View this resource on our website

 

'No coach has ever won a game by what he knows; it's what the players know that counts.'

Paul Bryant - American football coach


SOON mailbox

 

Dear John,

Innovative Resources' materials are WONDERFUL!!

I do prevention work with youth, and also expressive art therapy with people in addiction treatment. I've used many of your resources including Deep Speak, Reflexions, Inside Out and, most recently, Shadows, with amazing results.

I also have the Everyday Goddess cards and took them along to my last writing circle - they were wonderful creative writing prompts.

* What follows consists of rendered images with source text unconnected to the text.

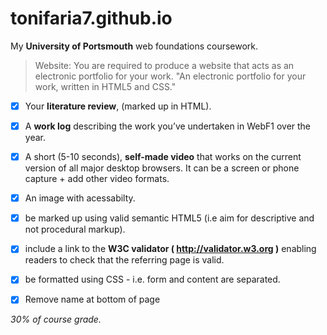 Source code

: # tonifaria7.github.io
My **University of Portsmouth** web foundations coursework. 

>Website: 
You are required to produce a website that acts as an electronic portfolio for your work. "An electronic portfolio for your work, written in HTML5 and CSS." 

- [x] Your **literature review**, (marked up in HTML).

- [x] A **work log** describing the work you’ve undertaken in WebF1 over the year.

- [x] A short (5-10 seconds), **self-made video** that works on the current version of all major desktop browsers.  It can be a screen   or phone capture + add other video formats.

- [x] An image with acessabilty.

- [x] be marked up using valid semantic HTML5 (i.e aim for descriptive and not procedural markup).

- [x] include a link to the **W3C validator ( http://validator.w3.org )** enabling readers to check that the referring page is valid.

- [x] be formatted using CSS - i.e. form and content are separated.

- [x] Remove name at bottom of page


*30% of course grade.*







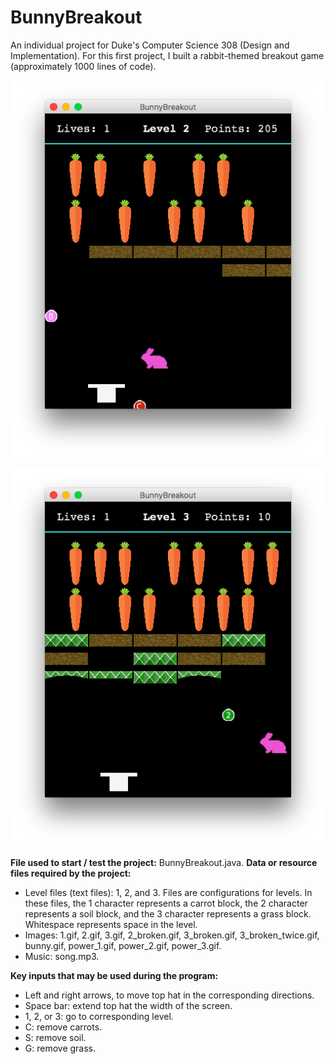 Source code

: BunnyBreakout
=============
An individual project for Duke's Computer Science 308 (Design and Implementation). For this first project, I built a rabbit-themed breakout game (approximately 1000 lines of code).

![](images/1.png)

![](images/2.png)

**File used to start / test the project:** BunnyBreakout.java.
**Data or resource files required by the project:**

 - Level files (text files): 1, 2, and 3. Files are configurations for levels. In these files, the 1 character represents a carrot block, the 2 character represents a soil block, and the 3 character represents a grass block. Whitespace represents space in the level.
 - Images: 1.gif, 2.gif, 3.gif, 2_broken.gif, 3_broken.gif, 3_broken_twice.gif, bunny.gif, power_1.gif, power_2.gif, power_3.gif.
 - Music: song.mp3.

**Key inputs that may be used during the program:**

 - Left and right arrows, to move top hat in the corresponding directions.
 - Space bar: extend top hat the width of the screen.
 - 1, 2, or 3: go to corresponding level.
 - C: remove carrots.
 - S: remove soil.
 - G: remove grass.
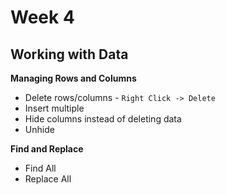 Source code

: # Week 4
## Working with Data

**Managing Rows and Columns**
* Delete rows/columns - `Right Click -> Delete`
* Insert multiple 
* Hide columns instead of deleting data
* Unhide

**Find and Replace**
* Find All
* Replace All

Your organisation provides a great breath of fresh air to the human services field.

Thank you!

Judith Prest

Duanesburg, NY, USA

 

'It is not the answer that enlightens, but the question.'


Eugene Ionesco - Playwright

Micro-story

Green Shoots

By Susanna Miller

I thought I was through. Uncurling from beneath a hard shell. Getting my inner-self into balance. But no, not yet. Three days ago I had a major epileptic seizure.

 

I was at a friend's birthday party. I left the world of reality – whatever that means – and went into limbo for five to eight minutes. I blacked out.

 

I feel shame, grief and anger at myself, for turning the screw in my brain that sucks me into its vortex. ‘Nearly four months since my last seizure,' I was going to report happily to my specialist. And now, BANG, begin the countdown again. Let go of the thoughts about reapplying for my licence and buying that car I saw for sale on the other side of town.

 

Breathe now. Accept that I am still stuck on the square that says ‘disabled due to immobility'. Go back to relying on the generosity of friends and neighbours for simple trips to the shops, drives to the city to visit my daughter, visits to people on the other side of town, outings to gigs, gatherings or parties, trips to the nurseries or my favourite thing of all – going camping.

 

So I start again. I crawl out of the shell, uncurl a green shoot and write honestly for the first time in a while. This is the way my world begins – first with a bang, then a whisper.